A Presidência do Tribunal de Justiça do Estado do Piauí (TJ-PI) normatizou, por meio da Portaria n.º 2215/2020, a utilização da ferramenta “despacho-mandado” via sistema Pje. Despacho-mandado é uma ferramenta cujo teor serve automaticamente de instrumento de citação, intimação, ofício ou alvará judicial – com exceção do alvará de soltura.

Segundo a Portaria, fica autorizada a “utilização da ferramenta ‘despacho-mandado’ pelos Desembargadores do Tribunal de Justiça do Estado do Piauí, o qual consiste na prolação de ato judicial, cujo teor servirá de intimação automática, via sistema PJe, das partes, por intermédio de seus procuradores e do Ministério Público”.
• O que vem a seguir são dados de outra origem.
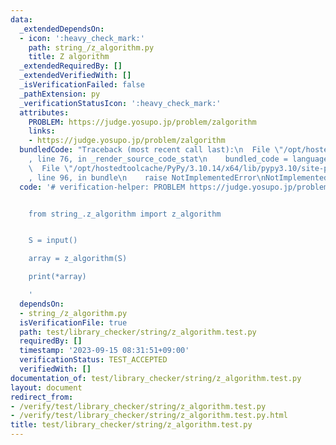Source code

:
 ```yaml
---
data:
  _extendedDependsOn:
  - icon: ':heavy_check_mark:'
    path: string_/z_algorithm.py
    title: Z algorithm
  _extendedRequiredBy: []
  _extendedVerifiedWith: []
  _isVerificationFailed: false
  _pathExtension: py
  _verificationStatusIcon: ':heavy_check_mark:'
  attributes:
    PROBLEM: https://judge.yosupo.jp/problem/zalgorithm
    links:
    - https://judge.yosupo.jp/problem/zalgorithm
  bundledCode: "Traceback (most recent call last):\n  File \"/opt/hostedtoolcache/PyPy/3.10.14/x64/lib/pypy3.10/site-packages/onlinejudge_verify/documentation/build.py\"\
    , line 76, in _render_source_code_stat\n    bundled_code = language.bundle(\n\
    \  File \"/opt/hostedtoolcache/PyPy/3.10.14/x64/lib/pypy3.10/site-packages/onlinejudge_verify/languages/python.py\"\
    , line 96, in bundle\n    raise NotImplementedError\nNotImplementedError\n"
  code: '# verification-helper: PROBLEM https://judge.yosupo.jp/problem/zalgorithm


    from string_.z_algorithm import z_algorithm


    S = input()

    array = z_algorithm(S)

    print(*array)

    '
  dependsOn:
  - string_/z_algorithm.py
  isVerificationFile: true
  path: test/library_checker/string/z_algorithm.test.py
  requiredBy: []
  timestamp: '2023-09-15 08:31:51+09:00'
  verificationStatus: TEST_ACCEPTED
  verifiedWith: []
documentation_of: test/library_checker/string/z_algorithm.test.py
layout: document
redirect_from:
- /verify/test/library_checker/string/z_algorithm.test.py
- /verify/test/library_checker/string/z_algorithm.test.py.html
title: test/library_checker/string/z_algorithm.test.py
---
```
Ainda de acordo com o normativo, ficará a cargo do Gabinete, quando da minuta do despacho-mandado, selecionar as partes a quem o ato será direcionado e, após sua assinatura, incluir o prazo de intimação do representante do Ministério Público.

O presidente do TJ-PI, desembargador Sebastião Ribeiro Martins, explica que a medida leva em consideração “a razoável duração do processo” e “a necessidade de criar meios para otimizar o trabalho dos Gabinetes e da Secretaria, no âmbito do segundo grau de jurisdição, com a utilização de ferramentas que aumentem a eficiência na prestação dos atos processuais”. “O uso dessa ferramenta do PJe incrementará a produtividade do Gabinete dos Desembargadores, além de ajudar a reduzir a demanda da Sescar. Com apenas um clique a decisão/despacho já serve de intimação”, afirma.